There are some states that have truancy laws or drop out laws so if a minor is not attending school or is truant, missing school too often, their driver's license is suspended.
The Education Commission of the States (ECS) helps states develop effective policy and practice for public education by providing data, research, analysis and leadership; and by facilitating collaboration, the exchange of ideas among the states and long-range strategic thinking.
The ECS notes that many states have a no-pass, no-drive policy in place where a student's driver's license is revoked typically because of poor attendance (habitual truancy) and/or poor academic performance. The ECS notes that as of July 2007 there were twenty-seven (27) states have "no-pass, no-drive" policies. Of these states seventeen (17) states condition a student's driving privilege exclusively on compliance with attendance requirements.

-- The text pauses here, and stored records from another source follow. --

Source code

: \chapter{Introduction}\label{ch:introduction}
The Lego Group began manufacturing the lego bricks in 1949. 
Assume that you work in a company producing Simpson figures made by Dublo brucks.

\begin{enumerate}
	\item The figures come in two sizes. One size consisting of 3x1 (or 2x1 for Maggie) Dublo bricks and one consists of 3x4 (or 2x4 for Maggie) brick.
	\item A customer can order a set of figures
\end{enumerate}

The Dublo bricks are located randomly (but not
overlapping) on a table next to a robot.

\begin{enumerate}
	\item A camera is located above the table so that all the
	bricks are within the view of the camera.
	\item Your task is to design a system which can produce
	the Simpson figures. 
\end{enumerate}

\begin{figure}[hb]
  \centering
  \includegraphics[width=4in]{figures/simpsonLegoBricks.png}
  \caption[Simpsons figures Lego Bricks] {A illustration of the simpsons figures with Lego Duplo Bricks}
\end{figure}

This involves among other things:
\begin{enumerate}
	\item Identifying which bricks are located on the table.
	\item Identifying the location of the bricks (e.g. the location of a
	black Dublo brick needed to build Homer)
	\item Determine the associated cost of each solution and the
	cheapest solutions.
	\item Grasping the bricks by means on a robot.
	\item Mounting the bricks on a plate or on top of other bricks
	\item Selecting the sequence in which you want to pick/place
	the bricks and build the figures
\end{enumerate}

One state, Tennessee, is especially noted because it conditions a student's driving privilege on compliance with attendance requirements and/or satisfactory academic progress in school and revokes the driving privilege of a student who is suspended for a year or expelled.

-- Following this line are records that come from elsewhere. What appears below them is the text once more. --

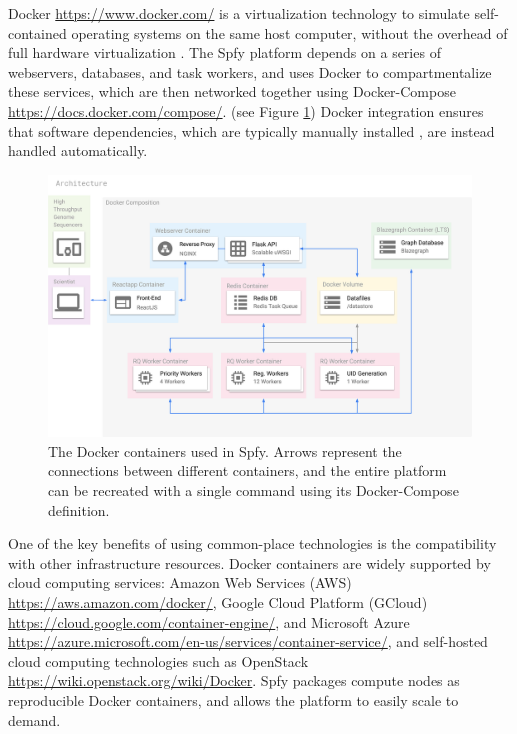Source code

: \documentclass{article}
\begin{document}
Docker \url{https://www.docker.com/} is a virtualization technology to simulate self-contained operating systems on the same host computer, without the overhead of full hardware virtualization \cite{felter2015updated}.
The Spfy platform depends on a series of webservers, databases, and task workers, and uses Docker to compartmentalize these services, which are then networked together using Docker-Compose \url{https://docs.docker.com/compose/}.
(see Figure \ref{fig-docker})
Docker integration ensures that software dependencies, which are typically manually installed \cite{doi:10.1093/bioinformatics/btu153,laing2010pan,inouye2014srst2,naccache2014cloud}, are instead handled automatically.

\begin{figure}[!hb]
\begin{center}
\includegraphics[width=\textwidth]{images/docker}
\end{center}
\caption{The Docker containers used in Spfy. Arrows represent the connections between different containers, and the entire platform can be recreated with a single command using its Docker-Compose definition.}
\label{fig-docker}
\end{figure}

One of the key benefits of using common-place technologies is the compatibility with other infrastructure resources.
Docker containers are widely supported by cloud computing services: Amazon Web Services (AWS) \url{https://aws.amazon.com/docker/}, Google Cloud Platform (GCloud) \url{https://cloud.google.com/container-engine/}, and Microsoft Azure \url{https://azure.microsoft.com/en-us/services/container-service/}, and self-hosted cloud computing technologies such as OpenStack \url{https://wiki.openstack.org/wiki/Docker}.
Spfy packages compute nodes as reproducible Docker containers, and allows the platform to easily scale to demand.
\end{document}
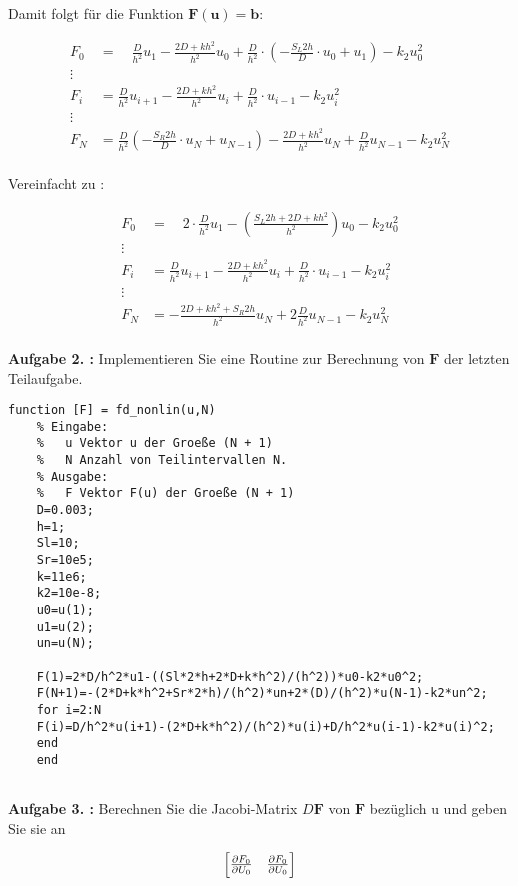 Damit folgt für die Funktion $\mathbf{F}(\mathbf{u})=\mathbf{b}$:

\begin{align*}
	F_0&= \quad \frac{D}{h^2}u_1-\frac{2D+kh^2}{h^2}u_0+\frac{D}{h^2}\cdot\left( -\frac{S_L 2h}{D}\cdot u_0+u_1\right) -k_2u_0^2\\
	\vdots \\
	F_i&= 	\frac{D}{h^2}u_{i+1}-\frac{2D+kh^2}{h^2}u_i+\frac{D}{h^2}\cdot u_{i-1} -k_2u_i^2\\
	\vdots \\
	F_N &= \frac{D}{h^2}\left( -\frac{S_R2h}{D}\cdot u_N+u_{N-1}\right) -\frac{2D+kh^2}{h^2}u_N+\frac{D}{h^2} u_{N-1}-k_2u^2_N\\
\end{align*}

\begin{qed}
	Vereinfacht zu :
	
	\begin{align*}
		F_0&= \quad 2\cdot \frac{D}{h^2}u_1-\left( \frac{S_L2h+2D+kh^2}{h^2}\right) u_0 -k_2u_0^2\\
		\vdots \\
		F_i&= 	\frac{D}{h^2}u_{i+1}-\frac{2D+kh^2}{h^2}u_i+\frac{D}{h^2}\cdot u_{i-1} -k_2u_i^2\\
		\vdots \\
		F_N &= -\frac{2D+kh^2+S_R2h}{h^2}u_N+2\frac{D}{h^2}u_{N-1}-k_2u^2_N\\
	\end{align*}
\end{qed}

\begin{mybox}
	\textbf{Aufgabe 2. :} Implementieren Sie eine Routine zur Berechnung von $\mathbf{F}$ der letzten Teilaufgabe.\cite{Prof.Dr.AndreasZeiser.April2021}
\end{mybox}

\begin{lstlisting}[style=Matlab-editor]
	function [F] = fd_nonlin(u,N)
	% Eingabe:
	%   u Vektor u der Groeße (N + 1)
	%   N Anzahl von Teilintervallen N.
	% Ausgabe:
	%   F Vektor F(u) der Groeße (N + 1) 
	D=0.003;
	h=1;
	Sl=10;
	Sr=10e5;
	k=11e6;
	k2=10e-8;
	u0=u(1);
	u1=u(2);
	un=u(N);
	
	F(1)=2*D/h^2*u1-((Sl*2*h+2*D+k*h^2)/(h^2))*u0-k2*u0^2;
	F(N+1)=-(2*D+k*h^2+Sr*2*h)/(h^2)*un+2*(D)/(h^2)*u(N-1)-k2*un^2;
	for i=2:N
	F(i)=D/h^2*u(i+1)-(2*D+k*h^2)/(h^2)*u(i)+D/h^2*u(i-1)-k2*u(i)^2;
	end
	end
	
\end{lstlisting}

\begin{mybox}
	\textbf{Aufgabe 3. :} Berechnen Sie die Jacobi-Matrix $D\mathbf{F}$ von $\mathbf{F}$ bezüglich u und geben Sie sie an
\end{mybox}
\begin{equation}
	\begin{bmatrix}
		\pdv{F_0}{U_0} & \pdv{F_0}{U_0}  \\
		
	\end{bmatrix}
\end{equation}



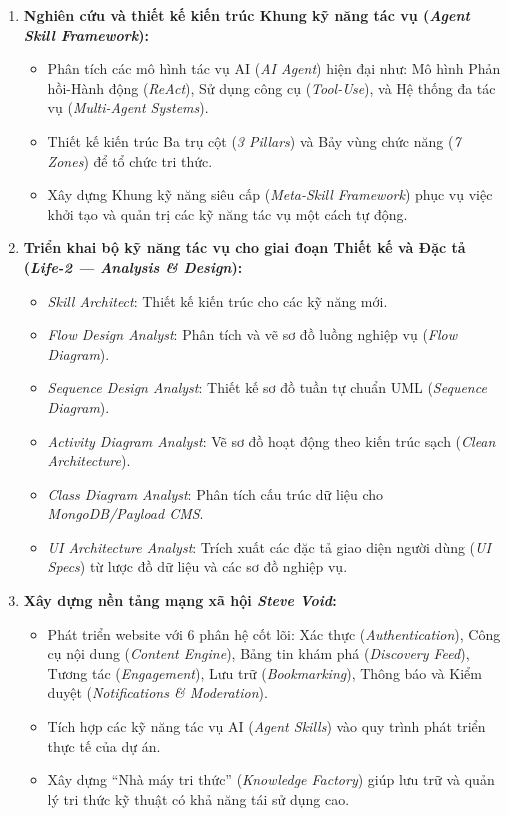 \documentclass[13pt,a4paper,oneside]{extreport}
\numberwithin{equation}{chapter}
\numberwithin{figure}{chapter}
\numberwithin{table}{chapter}
\begin{document}
\begin{enumerate}
    \item \textbf{Nghiên cứu và thiết kế kiến trúc Khung kỹ năng tác vụ (\textit{Agent Skill Framework}):}
    \begin{itemize}
        \item Phân tích các mô hình tác vụ AI (\textit{AI Agent}) hiện đại như: Mô hình Phản hồi-Hành động (\textit{ReAct}), Sử dụng công cụ (\textit{Tool-Use}), và Hệ thống đa tác vụ (\textit{Multi-Agent Systems}).
        \item Thiết kế kiến trúc Ba trụ cột (\textit{3 Pillars}) và Bảy vùng chức năng (\textit{7 Zones}) để tổ chức tri thức.
        \item Xây dựng Khung kỹ năng siêu cấp (\textit{Meta-Skill Framework}) phục vụ việc khởi tạo và quản trị các kỹ năng tác vụ một cách tự động.
    \end{itemize}

    \item \textbf{Triển khai bộ kỹ năng tác vụ cho giai đoạn Thiết kế và Đặc tả (\textit{Life-2 — Analysis \& Design}):}
    \begin{itemize}
        \item \textit{Skill Architect}: Thiết kế kiến trúc cho các kỹ năng mới.
        \item \textit{Flow Design Analyst}: Phân tích và vẽ sơ đồ luồng nghiệp vụ (\textit{Flow Diagram}).
        \item \textit{Sequence Design Analyst}: Thiết kế sơ đồ tuần tự chuẩn UML (\textit{Sequence Diagram}).
        \item \textit{Activity Diagram Analyst}: Vẽ sơ đồ hoạt động theo kiến trúc sạch (\textit{Clean Architecture}).
        \item \textit{Class Diagram Analyst}: Phân tích cấu trúc dữ liệu cho \textit{MongoDB/Payload CMS}.
        \item \textit{UI Architecture Analyst}: Trích xuất các đặc tả giao diện người dùng (\textit{UI Specs}) từ lược đồ dữ liệu và các sơ đồ nghiệp vụ.
    \end{itemize}

    \item \textbf{Xây dựng nền tảng mạng xã hội \textit{Steve Void}:}
    \begin{itemize}
        \item Phát triển website với 6 phân hệ cốt lõi: Xác thực (\textit{Authentication}), Công cụ nội dung (\textit{Content Engine}), Bảng tin khám phá (\textit{Discovery Feed}), Tương tác (\textit{Engagement}), Lưu trữ (\textit{Bookmarking}), Thông báo và Kiểm duyệt (\textit{Notifications \& Moderation}).
        \item Tích hợp các kỹ năng tác vụ AI (\textit{Agent Skills}) vào quy trình phát triển thực tế của dự án.
        \item Xây dựng “Nhà máy tri thức” (\textit{Knowledge Factory}) giúp lưu trữ và quản lý tri thức kỹ thuật có khả năng tái sử dụng cao.
    \end{itemize}


\end{enumerate}
\end{document}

State laws differ greatly regarding truancy laws and if you can obtain a license once you turn 18 or not. In many you can start the licensing process at 18 since you are no longer a minor. You would need to contact your local Department of Motor Vehicles (DMV) to get information on your state's truancy law.
For examples of truancy laws in various states and how it affects minors' driver's licenses see below.
In Nevada juveniles can lose their license or have its issuance delayed for habitual absence from school. Reinstatement requirements vary with the type of offense. According to the suspension list for Nevada a first offense for truancy can get a 30 day delay of a driver's license if they are applying for a license, a second offense is a 60 day delay of a license.
For a juvenile that has been found to have truancy issue and already has a license in NV a first offense can result in a suspension of their license for 30 days up to 6 months. While a second offense can get a minor a 30 day to 1 year driver's license suspension. The period that the license will be suspended is determined by the court.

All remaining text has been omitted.